Repeat each record exactly as written, and drop any images.

__Recorded data__.
###

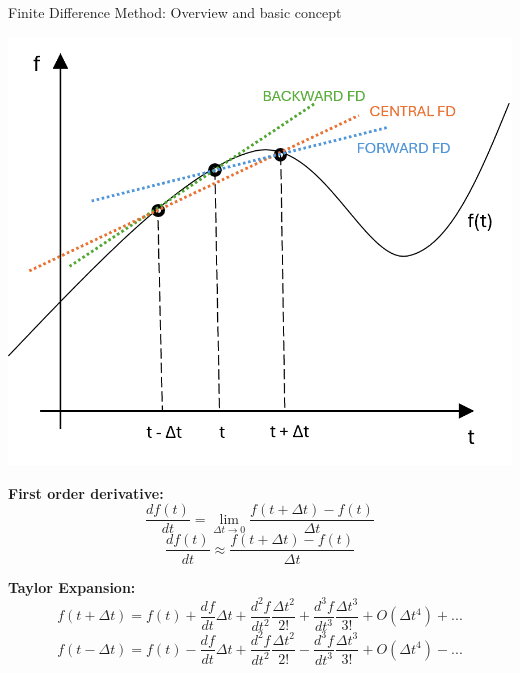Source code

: \documentclass[10pt, aspectratio=54]{beamer}
\begin{document}
	
	\begin{frame}{Finite Difference Method: Overview and basic concept}
		\justifying
		
		\begin{minipage}{0.5\textwidth}
			\flushleft
			\includegraphics[width=\textwidth]{Figures/FDM.png}
		\end{minipage}
		\hfill
		\begin{minipage}{0.45\textwidth}
			\centering
			\textbf{First order derivative:} 
			\[
			\frac{d f(t)}{d t} = \lim_{\Delta t \to 0} \frac{f(t + \Delta t) - f(t)}{\Delta t}
			\]
			\[
			\frac{d f(t)}{d t} \approx \frac{f(t + \Delta t) - f(t)}{\Delta t}
			\]
		\end{minipage}
		
		\vspace{0.3cm}
		
		\textbf{Taylor Expansion:}
		\[
		f(t + \Delta t) = f(t) + \frac{d f}{d t} \Delta t + \frac{d^2 f}{d t^2} \frac{\Delta t^2}{2!} + \frac{d^3 f}{d t^3} \frac{\Delta t^3}{3!} + O(\Delta t^4) + ...
		\]
		\[
		f(t - \Delta t) = f(t) - \frac{d f}{d t} \Delta t + \frac{d^2 f}{d t^2} \frac{\Delta t^2}{2!} - \frac{d^3 f}{d t^3} \frac{\Delta t^3}{3!} + O(\Delta t^4) - ...
		\]
				
	\end{frame}
	
\end{document}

###

__Exercise output__.
Source code

: \documentclass[10pt, aspectratio=54]{beamer}
\begin{document}
	
	\begin{frame}{Finite Difference Method: Overview and basic concept}
		\justifying
		
		\begin{minipage}{0.5\textwidth}
			\flushleft
			\includegraphics[width=\textwidth]{Figures/FDM.png}
		\end{minipage}
		\hfill
		\begin{minipage}{0.45\textwidth}
			\centering
			\textbf{First order derivative:} 
			\[
			\frac{d f(t)}{d t} = \lim_{\Delta t \to 0} \frac{f(t + \Delta t) - f(t)}{\Delta t}
			\]
			\[
			\frac{d f(t)}{d t} \approx \frac{f(t + \Delta t) - f(t)}{\Delta t}
			\]
		\end{minipage}
		
		\vspace{0.3cm}
		
		\textbf{Taylor Expansion:}
		\[
		f(t + \Delta t) = f(t) + \frac{d f}{d t} \Delta t + \frac{d^2 f}{d t^2} \frac{\Delta t^2}{2!} + \frac{d^3 f}{d t^3} \frac{\Delta t^3}{3!} + O(\Delta t^4) + ...
		\]
		\[
		f(t - \Delta t) = f(t) - \frac{d f}{d t} \Delta t + \frac{d^2 f}{d t^2} \frac{\Delta t^2}{2!} - \frac{d^3 f}{d t^3} \frac{\Delta t^3}{3!} + O(\Delta t^4) - ...
		\]
				
	\end{frame}
	
\end{document}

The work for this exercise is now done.